▶ **Records for this exercise**

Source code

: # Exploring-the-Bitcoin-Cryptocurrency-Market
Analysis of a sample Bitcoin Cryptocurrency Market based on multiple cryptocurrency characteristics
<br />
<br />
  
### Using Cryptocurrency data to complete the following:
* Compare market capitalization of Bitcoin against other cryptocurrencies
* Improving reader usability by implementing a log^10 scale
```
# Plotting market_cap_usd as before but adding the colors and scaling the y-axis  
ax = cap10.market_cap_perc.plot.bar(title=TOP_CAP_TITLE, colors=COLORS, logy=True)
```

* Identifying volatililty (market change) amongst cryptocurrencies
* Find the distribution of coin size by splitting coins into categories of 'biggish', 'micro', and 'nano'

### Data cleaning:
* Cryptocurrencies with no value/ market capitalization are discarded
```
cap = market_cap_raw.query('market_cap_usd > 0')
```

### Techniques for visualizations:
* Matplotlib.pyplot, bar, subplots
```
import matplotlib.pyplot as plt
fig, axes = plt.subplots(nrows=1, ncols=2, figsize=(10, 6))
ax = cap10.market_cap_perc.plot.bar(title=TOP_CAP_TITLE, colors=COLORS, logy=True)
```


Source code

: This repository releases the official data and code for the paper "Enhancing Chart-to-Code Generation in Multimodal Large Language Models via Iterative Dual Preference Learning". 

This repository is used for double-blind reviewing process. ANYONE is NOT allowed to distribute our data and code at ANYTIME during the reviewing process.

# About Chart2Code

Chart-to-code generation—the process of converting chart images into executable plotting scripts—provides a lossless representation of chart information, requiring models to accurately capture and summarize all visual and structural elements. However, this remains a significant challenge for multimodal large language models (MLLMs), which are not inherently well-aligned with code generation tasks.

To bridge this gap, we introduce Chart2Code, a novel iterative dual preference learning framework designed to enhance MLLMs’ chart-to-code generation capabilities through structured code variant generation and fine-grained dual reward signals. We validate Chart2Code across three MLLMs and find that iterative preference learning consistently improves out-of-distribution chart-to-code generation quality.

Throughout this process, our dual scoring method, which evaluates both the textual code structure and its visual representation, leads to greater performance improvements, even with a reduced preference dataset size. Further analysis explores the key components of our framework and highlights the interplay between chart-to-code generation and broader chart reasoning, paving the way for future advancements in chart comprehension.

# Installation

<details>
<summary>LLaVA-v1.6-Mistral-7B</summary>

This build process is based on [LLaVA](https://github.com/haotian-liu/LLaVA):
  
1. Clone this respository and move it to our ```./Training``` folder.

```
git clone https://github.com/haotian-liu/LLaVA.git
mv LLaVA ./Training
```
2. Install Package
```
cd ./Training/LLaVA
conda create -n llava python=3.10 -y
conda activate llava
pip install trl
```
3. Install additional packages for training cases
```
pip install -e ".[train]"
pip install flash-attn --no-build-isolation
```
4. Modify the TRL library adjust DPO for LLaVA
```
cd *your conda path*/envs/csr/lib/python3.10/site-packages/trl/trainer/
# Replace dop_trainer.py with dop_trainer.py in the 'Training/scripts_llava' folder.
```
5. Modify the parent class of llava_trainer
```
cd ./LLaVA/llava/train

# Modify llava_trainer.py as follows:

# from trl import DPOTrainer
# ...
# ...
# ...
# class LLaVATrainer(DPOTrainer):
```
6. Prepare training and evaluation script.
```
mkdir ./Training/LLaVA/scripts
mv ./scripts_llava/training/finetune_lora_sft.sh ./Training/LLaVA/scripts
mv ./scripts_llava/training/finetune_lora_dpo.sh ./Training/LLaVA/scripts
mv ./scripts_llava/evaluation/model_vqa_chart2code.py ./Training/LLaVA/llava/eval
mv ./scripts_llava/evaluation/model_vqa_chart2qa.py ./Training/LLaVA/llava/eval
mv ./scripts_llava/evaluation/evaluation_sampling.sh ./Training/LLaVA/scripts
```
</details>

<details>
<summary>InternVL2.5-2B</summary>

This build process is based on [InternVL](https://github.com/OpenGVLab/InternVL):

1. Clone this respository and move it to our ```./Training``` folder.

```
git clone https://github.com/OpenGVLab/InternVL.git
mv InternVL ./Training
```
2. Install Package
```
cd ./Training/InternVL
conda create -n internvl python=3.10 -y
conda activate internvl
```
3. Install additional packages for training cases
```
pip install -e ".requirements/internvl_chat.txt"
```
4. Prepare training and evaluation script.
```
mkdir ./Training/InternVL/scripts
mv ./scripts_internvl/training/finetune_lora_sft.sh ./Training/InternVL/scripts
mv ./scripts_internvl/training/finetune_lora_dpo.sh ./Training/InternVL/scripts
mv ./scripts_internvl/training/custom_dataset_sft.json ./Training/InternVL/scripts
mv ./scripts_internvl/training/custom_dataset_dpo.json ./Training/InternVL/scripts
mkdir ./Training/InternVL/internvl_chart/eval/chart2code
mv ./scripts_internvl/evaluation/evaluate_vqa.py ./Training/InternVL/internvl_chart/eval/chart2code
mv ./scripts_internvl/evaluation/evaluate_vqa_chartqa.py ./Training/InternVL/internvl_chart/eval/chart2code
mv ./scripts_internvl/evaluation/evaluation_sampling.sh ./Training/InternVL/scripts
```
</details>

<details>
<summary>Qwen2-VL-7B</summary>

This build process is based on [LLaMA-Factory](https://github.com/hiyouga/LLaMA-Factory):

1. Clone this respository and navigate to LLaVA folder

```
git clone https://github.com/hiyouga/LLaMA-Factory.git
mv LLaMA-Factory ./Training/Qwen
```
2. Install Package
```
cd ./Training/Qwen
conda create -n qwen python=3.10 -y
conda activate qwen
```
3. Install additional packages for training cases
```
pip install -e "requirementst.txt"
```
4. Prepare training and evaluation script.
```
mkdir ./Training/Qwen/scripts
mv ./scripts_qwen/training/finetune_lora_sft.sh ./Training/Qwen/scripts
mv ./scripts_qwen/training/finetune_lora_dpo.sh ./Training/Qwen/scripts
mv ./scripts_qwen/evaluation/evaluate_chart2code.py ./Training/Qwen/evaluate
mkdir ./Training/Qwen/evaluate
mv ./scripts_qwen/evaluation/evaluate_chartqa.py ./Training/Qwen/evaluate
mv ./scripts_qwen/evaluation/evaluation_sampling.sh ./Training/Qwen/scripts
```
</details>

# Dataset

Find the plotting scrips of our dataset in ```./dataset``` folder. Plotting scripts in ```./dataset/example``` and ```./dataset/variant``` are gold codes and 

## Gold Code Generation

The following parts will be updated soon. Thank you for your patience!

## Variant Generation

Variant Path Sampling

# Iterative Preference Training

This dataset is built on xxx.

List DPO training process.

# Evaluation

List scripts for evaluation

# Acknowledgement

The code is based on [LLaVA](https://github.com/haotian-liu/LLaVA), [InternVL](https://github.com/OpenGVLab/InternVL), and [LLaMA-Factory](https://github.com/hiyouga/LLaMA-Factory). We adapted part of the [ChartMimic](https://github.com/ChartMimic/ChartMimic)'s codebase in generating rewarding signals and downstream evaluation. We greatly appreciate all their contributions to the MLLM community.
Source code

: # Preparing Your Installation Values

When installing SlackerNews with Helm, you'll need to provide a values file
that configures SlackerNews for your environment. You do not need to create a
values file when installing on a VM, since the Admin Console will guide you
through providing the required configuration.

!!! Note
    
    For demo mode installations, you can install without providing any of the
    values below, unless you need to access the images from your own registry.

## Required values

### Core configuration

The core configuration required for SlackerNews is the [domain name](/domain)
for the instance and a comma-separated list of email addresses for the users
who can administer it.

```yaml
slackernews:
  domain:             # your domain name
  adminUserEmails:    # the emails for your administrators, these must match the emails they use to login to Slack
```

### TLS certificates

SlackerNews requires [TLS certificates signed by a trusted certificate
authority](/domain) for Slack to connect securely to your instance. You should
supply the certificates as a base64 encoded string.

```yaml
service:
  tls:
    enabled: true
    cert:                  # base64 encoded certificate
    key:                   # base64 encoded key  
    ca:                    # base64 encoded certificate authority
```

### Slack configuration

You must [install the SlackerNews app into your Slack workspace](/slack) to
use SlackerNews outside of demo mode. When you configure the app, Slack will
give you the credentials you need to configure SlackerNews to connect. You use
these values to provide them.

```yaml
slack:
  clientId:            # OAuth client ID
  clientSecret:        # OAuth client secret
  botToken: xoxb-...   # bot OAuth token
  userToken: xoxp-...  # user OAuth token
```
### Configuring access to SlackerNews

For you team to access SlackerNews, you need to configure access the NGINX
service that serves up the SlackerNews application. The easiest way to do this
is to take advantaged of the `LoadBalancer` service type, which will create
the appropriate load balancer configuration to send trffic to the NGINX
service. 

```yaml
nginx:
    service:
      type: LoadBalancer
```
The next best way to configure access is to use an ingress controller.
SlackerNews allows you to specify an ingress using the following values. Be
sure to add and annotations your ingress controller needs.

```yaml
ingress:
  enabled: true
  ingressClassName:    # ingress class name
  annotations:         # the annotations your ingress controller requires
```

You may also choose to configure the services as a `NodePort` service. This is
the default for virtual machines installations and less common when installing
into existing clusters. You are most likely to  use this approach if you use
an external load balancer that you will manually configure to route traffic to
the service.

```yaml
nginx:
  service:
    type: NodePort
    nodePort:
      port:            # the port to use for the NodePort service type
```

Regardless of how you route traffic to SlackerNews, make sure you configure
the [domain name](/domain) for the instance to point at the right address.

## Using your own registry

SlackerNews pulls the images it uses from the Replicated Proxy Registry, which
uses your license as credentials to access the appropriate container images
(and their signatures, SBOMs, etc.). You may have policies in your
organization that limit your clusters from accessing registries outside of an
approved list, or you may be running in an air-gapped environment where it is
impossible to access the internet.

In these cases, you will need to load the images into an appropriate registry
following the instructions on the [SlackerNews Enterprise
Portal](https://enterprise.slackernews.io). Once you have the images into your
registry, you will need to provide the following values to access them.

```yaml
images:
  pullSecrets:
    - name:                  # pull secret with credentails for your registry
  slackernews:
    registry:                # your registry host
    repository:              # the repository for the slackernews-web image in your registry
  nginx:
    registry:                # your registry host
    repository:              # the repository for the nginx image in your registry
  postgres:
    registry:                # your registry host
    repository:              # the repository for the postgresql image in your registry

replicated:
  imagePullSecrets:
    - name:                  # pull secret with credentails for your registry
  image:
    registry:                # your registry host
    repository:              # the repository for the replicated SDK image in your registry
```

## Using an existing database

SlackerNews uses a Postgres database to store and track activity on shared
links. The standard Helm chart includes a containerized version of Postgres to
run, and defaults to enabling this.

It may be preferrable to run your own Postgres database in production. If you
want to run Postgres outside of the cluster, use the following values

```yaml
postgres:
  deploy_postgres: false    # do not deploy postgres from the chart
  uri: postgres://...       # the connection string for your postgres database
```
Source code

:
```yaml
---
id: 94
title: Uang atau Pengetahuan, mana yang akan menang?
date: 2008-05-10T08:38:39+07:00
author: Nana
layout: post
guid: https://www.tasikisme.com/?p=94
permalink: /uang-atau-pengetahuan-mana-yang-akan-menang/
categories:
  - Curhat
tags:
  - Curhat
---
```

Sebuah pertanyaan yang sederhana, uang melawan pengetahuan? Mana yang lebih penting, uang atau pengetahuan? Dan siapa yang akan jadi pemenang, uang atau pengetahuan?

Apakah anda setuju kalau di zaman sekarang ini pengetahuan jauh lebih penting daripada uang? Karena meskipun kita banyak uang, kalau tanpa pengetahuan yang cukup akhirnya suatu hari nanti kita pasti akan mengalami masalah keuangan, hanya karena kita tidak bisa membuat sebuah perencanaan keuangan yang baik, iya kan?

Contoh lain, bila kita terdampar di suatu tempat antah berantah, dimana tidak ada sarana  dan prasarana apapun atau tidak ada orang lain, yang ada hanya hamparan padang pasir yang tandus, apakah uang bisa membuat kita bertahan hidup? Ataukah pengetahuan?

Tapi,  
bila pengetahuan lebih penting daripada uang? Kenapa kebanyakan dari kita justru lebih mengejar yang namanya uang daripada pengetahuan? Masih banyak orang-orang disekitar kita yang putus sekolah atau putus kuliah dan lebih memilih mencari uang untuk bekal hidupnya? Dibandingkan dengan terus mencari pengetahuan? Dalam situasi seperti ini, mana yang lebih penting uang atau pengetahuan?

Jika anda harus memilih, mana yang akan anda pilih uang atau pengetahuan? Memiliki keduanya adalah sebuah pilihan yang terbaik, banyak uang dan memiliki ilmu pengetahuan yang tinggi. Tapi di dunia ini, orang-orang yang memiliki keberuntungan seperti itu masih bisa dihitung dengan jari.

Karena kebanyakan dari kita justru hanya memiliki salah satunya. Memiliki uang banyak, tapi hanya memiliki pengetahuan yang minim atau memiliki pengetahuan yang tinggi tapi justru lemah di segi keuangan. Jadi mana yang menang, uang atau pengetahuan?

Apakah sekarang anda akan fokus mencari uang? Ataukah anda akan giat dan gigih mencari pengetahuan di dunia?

▶ **Problem details**
Set down, exactly as they stand above, the lines starting with the line with "The next best" and going on through the line with "following the instructions", and no others.

▶ **Exercise output**
The next best way to configure access is to use an ingress controller.
SlackerNews allows you to specify an ingress using the following values. Be
sure to add and annotations your ingress controller needs.

```yaml
ingress:
  enabled: true
  ingressClassName:    # ingress class name
  annotations:         # the annotations your ingress controller requires
```

You may also choose to configure the services as a `NodePort` service. This is
the default for virtual machines installations and less common when installing
into existing clusters. You are most likely to  use this approach if you use
an external load balancer that you will manually configure to route traffic to
the service.

```yaml
nginx:
  service:
    type: NodePort
    nodePort:
      port:            # the port to use for the NodePort service type
```

Regardless of how you route traffic to SlackerNews, make sure you configure
the [domain name](/domain) for the instance to point at the right address.

## Using your own registry

SlackerNews pulls the images it uses from the Replicated Proxy Registry, which
uses your license as credentials to access the appropriate container images
(and their signatures, SBOMs, etc.). You may have policies in your
organization that limit your clusters from accessing registries outside of an
approved list, or you may be running in an air-gapped environment where it is
impossible to access the internet.

In these cases, you will need to load the images into an appropriate registry
following the instructions on the [SlackerNews Enterprise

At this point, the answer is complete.